Exercise brief: Pull every line with the word "бота" out of the entries below.

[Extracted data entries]
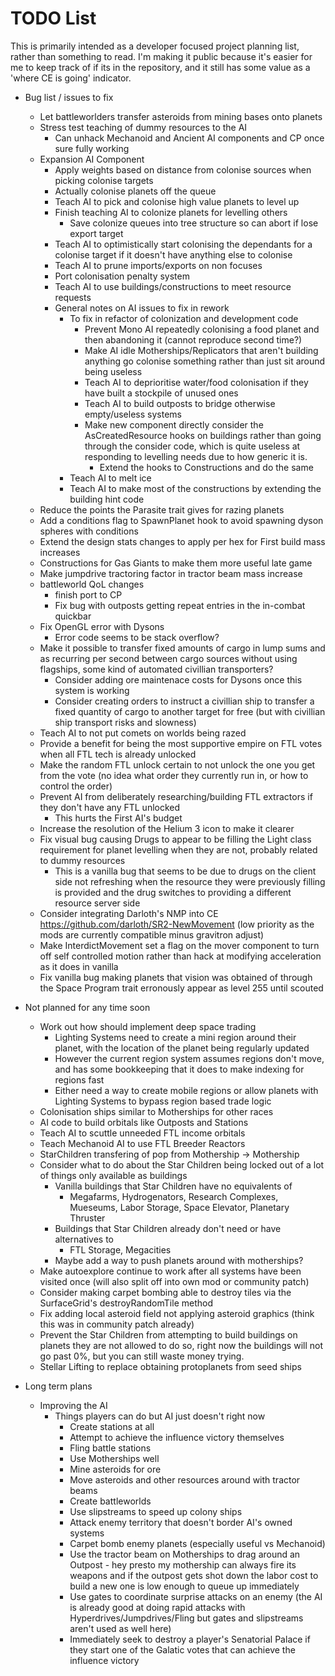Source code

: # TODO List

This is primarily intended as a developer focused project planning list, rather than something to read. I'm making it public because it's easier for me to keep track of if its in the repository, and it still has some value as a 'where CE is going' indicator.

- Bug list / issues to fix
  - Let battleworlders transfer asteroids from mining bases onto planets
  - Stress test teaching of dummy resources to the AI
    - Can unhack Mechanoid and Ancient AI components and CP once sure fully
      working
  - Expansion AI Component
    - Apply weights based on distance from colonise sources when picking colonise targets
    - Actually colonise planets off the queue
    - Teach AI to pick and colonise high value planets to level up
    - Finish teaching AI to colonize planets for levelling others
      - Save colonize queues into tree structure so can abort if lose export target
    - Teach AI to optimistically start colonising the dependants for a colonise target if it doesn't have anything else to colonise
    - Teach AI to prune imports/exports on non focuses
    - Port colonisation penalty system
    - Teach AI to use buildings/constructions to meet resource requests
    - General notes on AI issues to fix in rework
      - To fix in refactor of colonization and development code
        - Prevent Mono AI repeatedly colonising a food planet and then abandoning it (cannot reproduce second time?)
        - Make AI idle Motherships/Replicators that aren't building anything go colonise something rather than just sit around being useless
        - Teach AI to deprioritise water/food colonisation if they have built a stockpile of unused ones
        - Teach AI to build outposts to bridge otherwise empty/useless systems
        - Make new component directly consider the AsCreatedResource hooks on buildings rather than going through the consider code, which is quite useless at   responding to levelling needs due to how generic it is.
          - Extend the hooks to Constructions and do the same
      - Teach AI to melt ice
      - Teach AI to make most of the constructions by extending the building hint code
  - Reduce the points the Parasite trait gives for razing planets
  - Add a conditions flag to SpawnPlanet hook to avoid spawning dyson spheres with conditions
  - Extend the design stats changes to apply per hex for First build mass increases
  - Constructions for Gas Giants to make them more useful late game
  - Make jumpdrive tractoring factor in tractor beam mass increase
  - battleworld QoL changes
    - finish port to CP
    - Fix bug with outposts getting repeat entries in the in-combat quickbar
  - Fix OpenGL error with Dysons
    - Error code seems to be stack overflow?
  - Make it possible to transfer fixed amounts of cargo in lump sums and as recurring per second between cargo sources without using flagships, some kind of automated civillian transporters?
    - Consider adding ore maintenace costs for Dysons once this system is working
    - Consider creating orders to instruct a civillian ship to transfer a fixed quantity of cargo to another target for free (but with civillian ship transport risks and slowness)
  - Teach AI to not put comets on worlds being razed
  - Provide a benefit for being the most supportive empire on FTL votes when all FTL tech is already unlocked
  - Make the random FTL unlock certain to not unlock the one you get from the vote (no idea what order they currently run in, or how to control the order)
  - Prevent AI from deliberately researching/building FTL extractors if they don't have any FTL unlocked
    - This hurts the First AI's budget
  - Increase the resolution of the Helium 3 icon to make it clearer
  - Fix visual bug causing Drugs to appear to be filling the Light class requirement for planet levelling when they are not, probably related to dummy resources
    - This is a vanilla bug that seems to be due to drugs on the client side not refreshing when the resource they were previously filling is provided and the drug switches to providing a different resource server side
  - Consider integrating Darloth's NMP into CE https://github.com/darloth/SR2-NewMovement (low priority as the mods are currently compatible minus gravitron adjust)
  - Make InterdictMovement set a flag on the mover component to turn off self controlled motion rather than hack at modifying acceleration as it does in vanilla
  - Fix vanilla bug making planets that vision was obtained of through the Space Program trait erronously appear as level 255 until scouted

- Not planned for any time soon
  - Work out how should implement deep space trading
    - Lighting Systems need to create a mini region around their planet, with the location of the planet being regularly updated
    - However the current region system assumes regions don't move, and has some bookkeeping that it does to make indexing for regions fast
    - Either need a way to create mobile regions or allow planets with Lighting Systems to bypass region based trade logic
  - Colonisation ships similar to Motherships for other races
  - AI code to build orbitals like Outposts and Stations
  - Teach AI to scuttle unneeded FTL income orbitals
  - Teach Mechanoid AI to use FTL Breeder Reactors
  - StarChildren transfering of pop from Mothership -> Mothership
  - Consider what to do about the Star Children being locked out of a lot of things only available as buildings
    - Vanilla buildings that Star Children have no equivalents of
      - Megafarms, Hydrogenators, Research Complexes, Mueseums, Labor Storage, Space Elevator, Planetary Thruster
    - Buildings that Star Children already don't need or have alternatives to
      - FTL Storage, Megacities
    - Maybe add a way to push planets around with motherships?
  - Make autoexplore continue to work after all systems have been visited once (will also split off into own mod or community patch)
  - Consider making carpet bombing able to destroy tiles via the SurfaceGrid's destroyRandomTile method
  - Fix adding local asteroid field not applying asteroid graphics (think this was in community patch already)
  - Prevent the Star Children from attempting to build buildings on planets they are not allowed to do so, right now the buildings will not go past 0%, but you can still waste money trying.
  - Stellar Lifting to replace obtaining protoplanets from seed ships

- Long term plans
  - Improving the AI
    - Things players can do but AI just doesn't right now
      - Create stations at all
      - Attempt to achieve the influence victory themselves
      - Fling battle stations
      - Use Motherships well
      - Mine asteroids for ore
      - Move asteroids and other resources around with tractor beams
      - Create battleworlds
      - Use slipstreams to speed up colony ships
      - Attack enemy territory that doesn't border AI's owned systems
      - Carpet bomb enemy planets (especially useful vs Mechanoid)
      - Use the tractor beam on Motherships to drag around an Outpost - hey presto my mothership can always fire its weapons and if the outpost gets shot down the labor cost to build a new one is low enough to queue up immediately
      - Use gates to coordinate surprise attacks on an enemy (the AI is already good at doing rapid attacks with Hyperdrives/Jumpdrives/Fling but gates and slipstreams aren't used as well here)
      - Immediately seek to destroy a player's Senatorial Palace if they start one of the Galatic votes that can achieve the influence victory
--
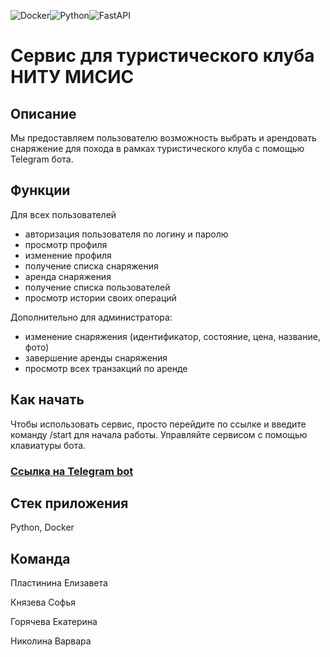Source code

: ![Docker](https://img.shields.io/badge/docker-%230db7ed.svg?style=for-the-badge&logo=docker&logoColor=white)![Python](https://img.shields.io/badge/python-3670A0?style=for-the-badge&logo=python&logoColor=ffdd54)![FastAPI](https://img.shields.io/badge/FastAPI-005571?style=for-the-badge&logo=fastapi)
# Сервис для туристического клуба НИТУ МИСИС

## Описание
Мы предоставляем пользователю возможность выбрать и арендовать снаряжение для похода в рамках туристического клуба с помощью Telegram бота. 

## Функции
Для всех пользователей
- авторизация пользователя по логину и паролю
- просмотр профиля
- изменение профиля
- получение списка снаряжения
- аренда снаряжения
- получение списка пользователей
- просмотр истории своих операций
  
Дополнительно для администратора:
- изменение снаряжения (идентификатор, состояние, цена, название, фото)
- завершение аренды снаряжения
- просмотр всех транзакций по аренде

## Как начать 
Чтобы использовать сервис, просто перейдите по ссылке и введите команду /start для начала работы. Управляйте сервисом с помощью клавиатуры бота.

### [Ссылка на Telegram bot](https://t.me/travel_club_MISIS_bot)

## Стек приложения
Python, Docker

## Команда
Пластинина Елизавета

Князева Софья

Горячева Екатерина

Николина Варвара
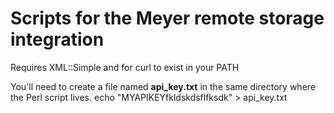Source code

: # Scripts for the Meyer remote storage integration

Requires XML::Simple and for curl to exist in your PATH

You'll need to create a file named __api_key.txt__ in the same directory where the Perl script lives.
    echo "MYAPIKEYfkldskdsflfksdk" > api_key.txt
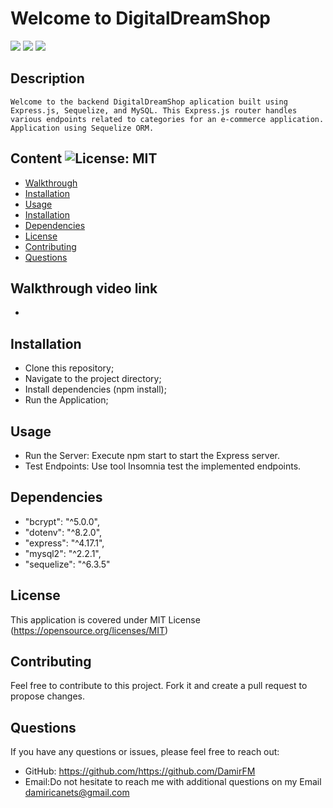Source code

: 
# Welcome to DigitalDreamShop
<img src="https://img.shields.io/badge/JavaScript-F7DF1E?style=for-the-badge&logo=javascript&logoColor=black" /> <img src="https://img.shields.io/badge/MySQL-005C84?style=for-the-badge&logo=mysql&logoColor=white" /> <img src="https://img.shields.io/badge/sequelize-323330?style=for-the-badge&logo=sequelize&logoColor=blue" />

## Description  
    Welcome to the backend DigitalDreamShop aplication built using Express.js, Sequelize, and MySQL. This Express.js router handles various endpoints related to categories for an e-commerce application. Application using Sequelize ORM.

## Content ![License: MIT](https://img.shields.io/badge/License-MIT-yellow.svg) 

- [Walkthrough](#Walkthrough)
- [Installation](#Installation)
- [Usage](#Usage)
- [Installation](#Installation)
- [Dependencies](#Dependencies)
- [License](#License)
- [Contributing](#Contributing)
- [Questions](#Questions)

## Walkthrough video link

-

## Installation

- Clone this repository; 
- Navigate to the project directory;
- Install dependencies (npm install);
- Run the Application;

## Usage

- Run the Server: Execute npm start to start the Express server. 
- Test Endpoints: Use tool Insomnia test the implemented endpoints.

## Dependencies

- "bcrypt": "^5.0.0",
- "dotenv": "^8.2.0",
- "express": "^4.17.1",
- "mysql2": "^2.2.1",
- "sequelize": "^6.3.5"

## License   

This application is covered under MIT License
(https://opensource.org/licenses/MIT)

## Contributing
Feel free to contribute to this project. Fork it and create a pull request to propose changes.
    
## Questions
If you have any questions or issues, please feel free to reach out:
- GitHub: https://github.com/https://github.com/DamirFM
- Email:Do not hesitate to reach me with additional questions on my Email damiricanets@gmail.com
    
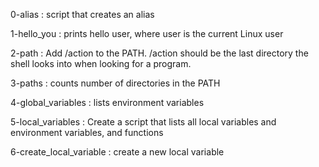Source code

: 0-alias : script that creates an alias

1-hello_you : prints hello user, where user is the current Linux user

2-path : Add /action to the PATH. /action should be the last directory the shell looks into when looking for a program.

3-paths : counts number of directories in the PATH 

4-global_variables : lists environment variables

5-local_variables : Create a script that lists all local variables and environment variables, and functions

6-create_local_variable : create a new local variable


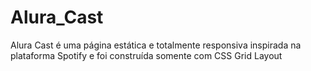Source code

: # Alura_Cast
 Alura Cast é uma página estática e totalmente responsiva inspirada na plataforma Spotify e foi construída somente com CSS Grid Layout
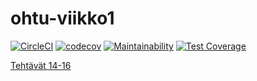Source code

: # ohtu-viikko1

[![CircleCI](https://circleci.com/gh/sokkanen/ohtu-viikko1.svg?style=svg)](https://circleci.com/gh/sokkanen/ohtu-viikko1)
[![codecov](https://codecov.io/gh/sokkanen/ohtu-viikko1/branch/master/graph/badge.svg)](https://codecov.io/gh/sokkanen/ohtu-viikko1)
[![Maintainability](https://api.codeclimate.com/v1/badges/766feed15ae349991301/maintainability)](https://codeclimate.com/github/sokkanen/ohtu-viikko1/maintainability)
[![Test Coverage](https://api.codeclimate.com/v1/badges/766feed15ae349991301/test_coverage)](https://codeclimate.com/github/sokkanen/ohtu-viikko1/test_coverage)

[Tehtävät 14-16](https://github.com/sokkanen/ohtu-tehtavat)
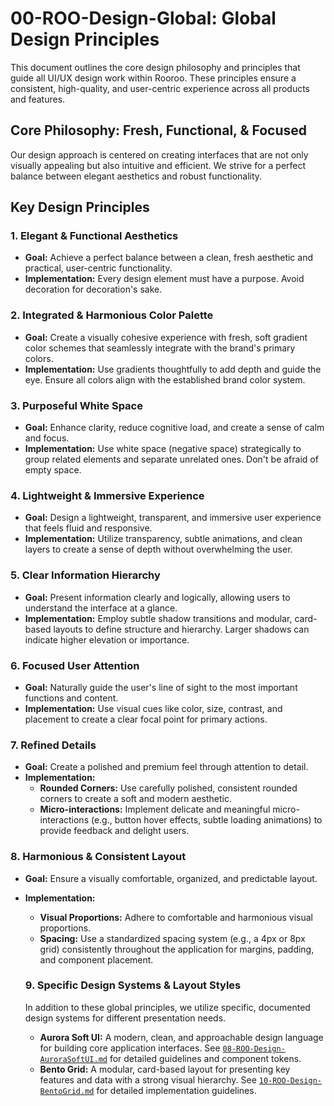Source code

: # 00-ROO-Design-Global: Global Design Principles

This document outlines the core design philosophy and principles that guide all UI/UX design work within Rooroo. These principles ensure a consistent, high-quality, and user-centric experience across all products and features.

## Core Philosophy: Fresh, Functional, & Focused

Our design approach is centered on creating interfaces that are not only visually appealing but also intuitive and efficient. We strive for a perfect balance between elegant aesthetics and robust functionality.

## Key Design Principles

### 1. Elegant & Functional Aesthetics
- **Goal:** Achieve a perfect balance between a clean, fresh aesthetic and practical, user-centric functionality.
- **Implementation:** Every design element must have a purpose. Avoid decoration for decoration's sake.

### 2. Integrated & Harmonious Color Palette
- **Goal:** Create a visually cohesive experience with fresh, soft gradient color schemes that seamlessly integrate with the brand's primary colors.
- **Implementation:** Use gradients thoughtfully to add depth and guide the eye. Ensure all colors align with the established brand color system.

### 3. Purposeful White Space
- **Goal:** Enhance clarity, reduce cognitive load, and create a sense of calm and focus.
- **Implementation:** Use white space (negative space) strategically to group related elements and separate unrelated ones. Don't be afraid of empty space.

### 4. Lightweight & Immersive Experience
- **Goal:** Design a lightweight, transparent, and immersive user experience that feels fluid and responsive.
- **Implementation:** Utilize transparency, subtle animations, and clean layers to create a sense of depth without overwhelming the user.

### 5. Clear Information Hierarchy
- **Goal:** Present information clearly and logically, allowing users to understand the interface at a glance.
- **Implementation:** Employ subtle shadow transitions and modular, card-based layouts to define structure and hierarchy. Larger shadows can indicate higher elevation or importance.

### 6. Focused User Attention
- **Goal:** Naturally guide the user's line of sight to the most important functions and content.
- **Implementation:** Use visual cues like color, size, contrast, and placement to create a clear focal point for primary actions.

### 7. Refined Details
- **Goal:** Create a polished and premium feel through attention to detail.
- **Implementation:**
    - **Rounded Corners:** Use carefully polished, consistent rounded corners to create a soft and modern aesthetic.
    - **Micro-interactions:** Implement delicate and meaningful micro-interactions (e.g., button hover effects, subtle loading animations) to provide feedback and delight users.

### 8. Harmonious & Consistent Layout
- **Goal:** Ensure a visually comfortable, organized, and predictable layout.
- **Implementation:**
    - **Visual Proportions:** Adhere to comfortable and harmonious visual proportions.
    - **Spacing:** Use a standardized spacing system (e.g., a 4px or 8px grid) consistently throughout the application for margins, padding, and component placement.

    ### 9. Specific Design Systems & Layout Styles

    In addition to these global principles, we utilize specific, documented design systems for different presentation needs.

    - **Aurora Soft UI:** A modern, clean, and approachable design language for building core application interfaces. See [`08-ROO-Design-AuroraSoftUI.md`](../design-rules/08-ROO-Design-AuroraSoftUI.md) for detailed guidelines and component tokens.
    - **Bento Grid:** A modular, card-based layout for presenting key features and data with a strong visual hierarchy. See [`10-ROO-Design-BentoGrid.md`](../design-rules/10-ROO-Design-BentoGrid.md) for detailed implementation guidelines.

Exercise answer:
Мы предоставляем пользователю возможность выбрать и арендовать снаряжение для похода в рамках туристического клуба с помощью Telegram бота. 
Чтобы использовать сервис, просто перейдите по ссылке и введите команду /start для начала работы. Управляйте сервисом с помощью клавиатуры бота.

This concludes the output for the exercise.